Of course there as more to it, more to learn. But it all came easy, based as it was on bedrock principles written into my genome. I have used lessons from my old man many times since in speeches, workshops and exhortations to teams I was leading. The key principles from both father and guru, that results matter and you have to make yourself accountable for results. Everything else I did, business process improvement, reengineering, performance management and balanced scorecard, all were based on the importance of results and on accountability.

(Not to say I didn’t learn from Mom, far from it. My success as a human being is owed in large part to her examples. That you can do anything you want to as long as you try hard enough. That you owe those around you as much as you owe yourself. Lessons on how to be a good human, those were from Mom. But the business stuff came from Pop.)

Now, to bring this all together. I apologize for the lag between posts, and for the personal nature of the last couple of posts. The lag is because I’ve been so damn busy. My folks, now 88 and 86, retired 20 or so years ago, to a gorgeous 3,500 sq. ft. spectacular waterfront home that they built themselves. A FULL home.

Both inveterate pack rats, neither believed in throwing anything of any possible use away. Each had hobbies, passions actually, and each passion, woodworking or stained glass (to name just two), needed equipment and supplies, more crap into the house. It was getting hard to walk around, for example the huge garage and mezzanine floor were full of tools, hand and power, wood, and … things. Mom’s areas were as bad.

Pop has been sick. In-and-out of emergency and hospital five times from February to May, and … the experts, family and friends were sure living at home would kill him, and Mom. The problem was, we were sure he would never leave that house, or, to use his words, “would only leave it feet first.”

But, surprise of surprises, in just the last two weeks he and Mom decided they had to move, found an assisted care facility and take occupancy of their little, 750 sq. ft. flat July 1. To a person we are all amazed, but it turned out he loved life more than where he lived. I am still shocked.

And shocked at the crap they’ve accumulated. Wow! They must downsize, a word that pays little respect to the size of the down. I’ve spent the last week excavating the garage, and am now sick from all the dust.
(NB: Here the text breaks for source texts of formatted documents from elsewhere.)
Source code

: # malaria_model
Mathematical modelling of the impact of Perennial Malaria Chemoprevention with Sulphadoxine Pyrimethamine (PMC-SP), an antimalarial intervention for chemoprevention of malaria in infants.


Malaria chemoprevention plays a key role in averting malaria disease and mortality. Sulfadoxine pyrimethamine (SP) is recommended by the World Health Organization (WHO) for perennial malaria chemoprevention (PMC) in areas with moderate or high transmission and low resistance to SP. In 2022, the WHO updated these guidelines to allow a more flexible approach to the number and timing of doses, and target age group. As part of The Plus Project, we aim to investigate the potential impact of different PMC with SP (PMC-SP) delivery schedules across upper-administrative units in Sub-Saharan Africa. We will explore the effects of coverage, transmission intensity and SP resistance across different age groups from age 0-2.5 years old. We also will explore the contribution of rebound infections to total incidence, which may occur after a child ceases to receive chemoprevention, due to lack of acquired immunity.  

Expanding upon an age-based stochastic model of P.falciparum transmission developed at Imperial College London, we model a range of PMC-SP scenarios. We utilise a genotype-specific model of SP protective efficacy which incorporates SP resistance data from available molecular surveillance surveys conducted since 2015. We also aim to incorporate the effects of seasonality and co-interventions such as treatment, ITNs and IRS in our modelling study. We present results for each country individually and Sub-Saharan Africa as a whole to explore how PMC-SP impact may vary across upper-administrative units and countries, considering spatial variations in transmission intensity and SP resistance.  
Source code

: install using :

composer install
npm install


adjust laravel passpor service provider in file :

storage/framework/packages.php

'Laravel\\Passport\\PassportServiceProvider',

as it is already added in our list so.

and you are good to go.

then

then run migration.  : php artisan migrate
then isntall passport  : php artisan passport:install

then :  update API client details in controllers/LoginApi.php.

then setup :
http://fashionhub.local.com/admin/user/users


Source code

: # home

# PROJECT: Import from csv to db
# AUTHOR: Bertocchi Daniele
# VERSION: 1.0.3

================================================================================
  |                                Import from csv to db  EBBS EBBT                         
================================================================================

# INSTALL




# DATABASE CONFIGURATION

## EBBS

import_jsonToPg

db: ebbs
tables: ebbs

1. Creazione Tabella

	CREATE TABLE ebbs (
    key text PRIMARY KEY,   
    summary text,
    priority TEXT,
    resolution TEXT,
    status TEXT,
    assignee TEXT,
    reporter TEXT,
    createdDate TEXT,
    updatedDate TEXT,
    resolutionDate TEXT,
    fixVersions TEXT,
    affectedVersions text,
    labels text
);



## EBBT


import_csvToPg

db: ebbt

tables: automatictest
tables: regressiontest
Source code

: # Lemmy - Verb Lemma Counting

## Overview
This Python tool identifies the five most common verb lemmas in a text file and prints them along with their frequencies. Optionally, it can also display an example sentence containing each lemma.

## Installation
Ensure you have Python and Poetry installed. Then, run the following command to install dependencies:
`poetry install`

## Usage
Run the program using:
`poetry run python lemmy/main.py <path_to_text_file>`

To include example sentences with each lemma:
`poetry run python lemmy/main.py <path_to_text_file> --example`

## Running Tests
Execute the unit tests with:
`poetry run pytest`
Tomorrow I wear a mask.

The job explains where I have been, awash in childhood memories made worse by my always-before invulnerable parents hovering on the sidelines, frail, weak, watching the accumulations of a lifetime casually sorted and tossed, often, into the disposal bin. While hopeful for the future—I thank Mom and Pop for my optimism: no pessimist ever starts a business—the days are seen through a melancholy sepia, from tears that don’t form and fall but are real nonetheless. The damned dust explains my sore throat and self-imposed laryngitis (my daughter loves it).
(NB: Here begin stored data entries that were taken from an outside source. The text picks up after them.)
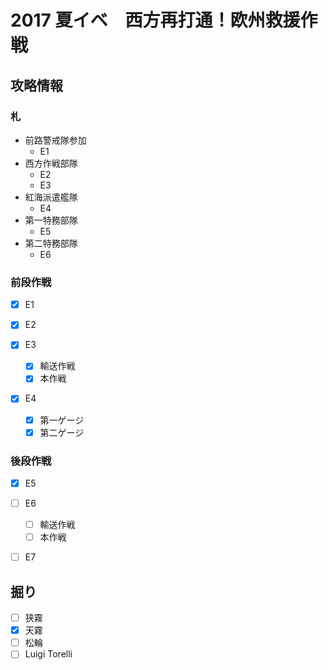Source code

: # 2017 夏イベ　西方再打通！欧州救援作戦


## 攻略情報
### 札

- 前路警戒隊参加
	- E1
- 西方作戦部隊
	- E2
	- E3
- 紅海派遣艦隊
	- E4
- 第一特務部隊
	- E5
- 第二特務部隊
	- E6


### 前段作戦

- [x] E1

- [x] E2

- [x] E3
	- [x] 輸送作戦
	- [x] 本作戦

- [x] E4
	- [x] 第一ゲージ
	- [x] 第二ゲージ

### 後段作戦

- [x] E5

- [ ] E6
	- [ ] 輸送作戦
	- [ ] 本作戦

- [ ] E7

## 掘り

- [ ] 狭霧
- [x] 天霧
- [ ] 松輪
- [ ] Luigi Torelli

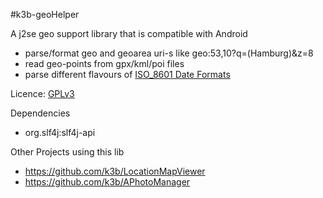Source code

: #k3b-geoHelper

A j2se geo support library that is compatible with Android

* parse/format geo and geoarea uri-s like geo:53,10?q=(Hamburg)&z=8
* read geo-points from gpx/kml/poi files
* parse different flavours of [ISO_8601 Date Formats](en.wikipedia.org/wiki/ISO_8601)

Licence: [GPLv3](http://www.gnu.org/licenses/gpl-3.0)<br/>

Dependencies

* org.slf4j:slf4j-api

Other Projects using this lib

* https://github.com/k3b/LocationMapViewer
* https://github.com/k3b/APhotoManager

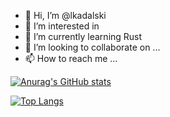 - 👋 Hi, I’m @lkadalski
- 👀 I’m interested in 
- 🌱 I’m currently learning Rust
- 💞️ I’m looking to collaborate on ...
- 📫 How to reach me ...



[![Anurag's GitHub stats](https://github-readme-stats.vercel.app/api?username=lkadalski&show_icons=true&theme=synthwave&count_private=true)](https://github.com/anuraghazra/github-readme-stats)

[![Top Langs](https://github-readme-stats.vercel.app/api/top-langs/?username=lkadalski&hide=css,html,javascript,less&layout=compact)](https://github.com/anuraghazra/github-readme-stats)

<!---
lkadalski/lkadalski is a ✨ special ✨ repository because its `README.md` (this file) appears on your GitHub profile.
You can click the Preview link to take a look at your changes.
--->
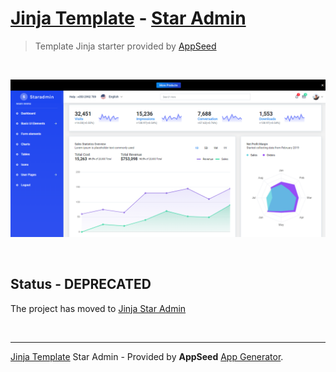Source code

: # [Jinja Template](https://github.com/app-generator/jinja-template) - [Star Admin](https://appseed.us/star-admin)

> Template Jinja starter provided by [AppSeed](https://appseed.us) 

<br />

![Jinja Template Star Admin - Template project provided by AppSeed.](https://raw.githubusercontent.com/app-generator/jinja-template-star-admin/master/media/jinja-template-star-admin-screen.png)

<br />

## Status - DEPRECATED

The project has moved to [Jinja Star Admin](https://github.com/app-generator/jinja-star-admin)


<br />

---
[Jinja Template](https://appseed.us/jinja-template) Star Admin - Provided by **AppSeed** [App Generator](https://appseed.us/app-generator).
Making it even more a Milestone Father’s Day was what it all means to my family. Mom and Pop are still alive, but their house, the natural gathering place for family rituals, is soon gone. My sister is in the process of downsizing her life; smaller house, no husband and a soon 18-and-gone teenage son. My brother’s house is too small. My other sister has a big house but even bigger extended, and mostly alien, family. Leaving my house, which meets all the conditions: size, location and, dare I say, hospitality. Fitting, the oldest son and all that, but still a surprise.

Though not as big a surprise as when I discovered what I had learned during all those hated days in the dust, either digging pole holes by hand, bar and shovel six feet deep, or in an attic or crawlspace doing a rewire, big spiders and asbestos insulation. Damaged lungs aside, I had learned how to be a business.

This accounts for the personal nature of the last posts. I’ve been adrift in nostalgia, and am still far from shore. Nonetheless I have beside me a box from Amazon, unopened but sure to contain a book Dick recommended, The New Age of Innovation: Driving Co-created Value Through Global Networks, C.K. Prahalad and M.S. Krishnan,. As soon as I post this I open the box and get back to Acme business. A "no dust" business. Wonderful.